# [Task statement]
Look through the records below, and whenever a line contains "服务的客户包括", copy it.

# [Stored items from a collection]
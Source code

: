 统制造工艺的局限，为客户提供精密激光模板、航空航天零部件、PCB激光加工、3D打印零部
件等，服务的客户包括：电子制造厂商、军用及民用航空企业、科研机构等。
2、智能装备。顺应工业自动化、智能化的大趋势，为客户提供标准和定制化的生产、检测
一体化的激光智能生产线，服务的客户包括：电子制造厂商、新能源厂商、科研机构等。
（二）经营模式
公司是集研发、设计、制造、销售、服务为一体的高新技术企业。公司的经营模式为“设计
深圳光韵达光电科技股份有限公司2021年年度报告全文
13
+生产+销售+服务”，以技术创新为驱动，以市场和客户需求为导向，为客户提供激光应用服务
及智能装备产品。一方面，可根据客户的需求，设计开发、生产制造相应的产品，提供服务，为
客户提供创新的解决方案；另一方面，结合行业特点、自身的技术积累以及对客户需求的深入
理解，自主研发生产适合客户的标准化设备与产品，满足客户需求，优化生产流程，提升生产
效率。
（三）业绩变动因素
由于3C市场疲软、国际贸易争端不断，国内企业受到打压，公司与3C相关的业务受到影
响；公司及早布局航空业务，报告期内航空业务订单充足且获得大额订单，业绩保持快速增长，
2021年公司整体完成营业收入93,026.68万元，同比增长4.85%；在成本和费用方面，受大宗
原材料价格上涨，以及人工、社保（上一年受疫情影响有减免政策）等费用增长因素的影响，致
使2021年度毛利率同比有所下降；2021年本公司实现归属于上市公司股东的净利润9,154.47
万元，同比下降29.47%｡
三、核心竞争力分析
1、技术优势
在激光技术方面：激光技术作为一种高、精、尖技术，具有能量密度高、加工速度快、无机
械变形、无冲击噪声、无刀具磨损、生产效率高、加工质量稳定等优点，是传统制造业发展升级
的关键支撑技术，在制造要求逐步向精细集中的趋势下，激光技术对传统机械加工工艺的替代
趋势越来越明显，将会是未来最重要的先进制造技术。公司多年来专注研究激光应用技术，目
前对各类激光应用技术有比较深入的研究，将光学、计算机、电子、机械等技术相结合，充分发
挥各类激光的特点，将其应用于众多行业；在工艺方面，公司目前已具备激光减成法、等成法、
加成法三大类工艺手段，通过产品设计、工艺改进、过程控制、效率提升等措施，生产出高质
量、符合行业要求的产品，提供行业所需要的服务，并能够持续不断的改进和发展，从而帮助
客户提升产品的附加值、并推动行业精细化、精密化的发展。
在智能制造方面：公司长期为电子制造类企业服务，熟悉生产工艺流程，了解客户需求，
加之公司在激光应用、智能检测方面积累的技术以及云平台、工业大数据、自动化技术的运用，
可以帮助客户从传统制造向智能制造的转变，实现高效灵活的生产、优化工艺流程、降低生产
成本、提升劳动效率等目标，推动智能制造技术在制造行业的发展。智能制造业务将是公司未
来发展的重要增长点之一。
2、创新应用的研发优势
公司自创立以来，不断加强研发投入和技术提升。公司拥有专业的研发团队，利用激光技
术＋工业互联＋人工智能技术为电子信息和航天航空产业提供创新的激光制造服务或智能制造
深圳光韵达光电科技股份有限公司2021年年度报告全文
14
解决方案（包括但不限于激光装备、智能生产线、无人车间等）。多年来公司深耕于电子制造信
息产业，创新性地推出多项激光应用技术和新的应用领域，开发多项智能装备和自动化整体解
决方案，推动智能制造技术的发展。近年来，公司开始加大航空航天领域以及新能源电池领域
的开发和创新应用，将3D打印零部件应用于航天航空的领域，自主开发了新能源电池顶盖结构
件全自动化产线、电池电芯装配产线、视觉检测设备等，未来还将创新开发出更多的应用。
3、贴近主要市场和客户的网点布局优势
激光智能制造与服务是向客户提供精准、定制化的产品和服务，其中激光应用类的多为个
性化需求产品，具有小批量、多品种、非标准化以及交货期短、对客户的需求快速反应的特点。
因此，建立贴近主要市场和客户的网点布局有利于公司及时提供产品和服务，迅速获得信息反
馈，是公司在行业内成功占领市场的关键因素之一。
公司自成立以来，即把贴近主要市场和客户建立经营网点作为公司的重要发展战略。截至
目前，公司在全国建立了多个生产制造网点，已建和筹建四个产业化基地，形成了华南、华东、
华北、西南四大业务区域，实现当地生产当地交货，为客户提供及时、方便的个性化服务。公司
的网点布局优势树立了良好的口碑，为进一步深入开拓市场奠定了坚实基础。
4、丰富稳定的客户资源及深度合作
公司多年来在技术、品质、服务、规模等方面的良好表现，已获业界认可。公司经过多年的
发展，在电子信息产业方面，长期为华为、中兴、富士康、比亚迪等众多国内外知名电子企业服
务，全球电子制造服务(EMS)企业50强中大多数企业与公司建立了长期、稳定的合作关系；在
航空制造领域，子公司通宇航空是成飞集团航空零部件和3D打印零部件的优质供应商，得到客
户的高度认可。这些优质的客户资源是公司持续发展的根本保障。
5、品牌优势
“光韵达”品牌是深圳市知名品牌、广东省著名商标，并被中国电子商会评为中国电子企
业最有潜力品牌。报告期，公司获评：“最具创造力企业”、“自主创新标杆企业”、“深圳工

# [Written answer]
件等，服务的客户包括：电子制造厂商、军用及民用航空企业、科研机构等。
一体化的激光智能生产线，服务的客户包括：电子制造厂商、新能源厂商、科研机构等。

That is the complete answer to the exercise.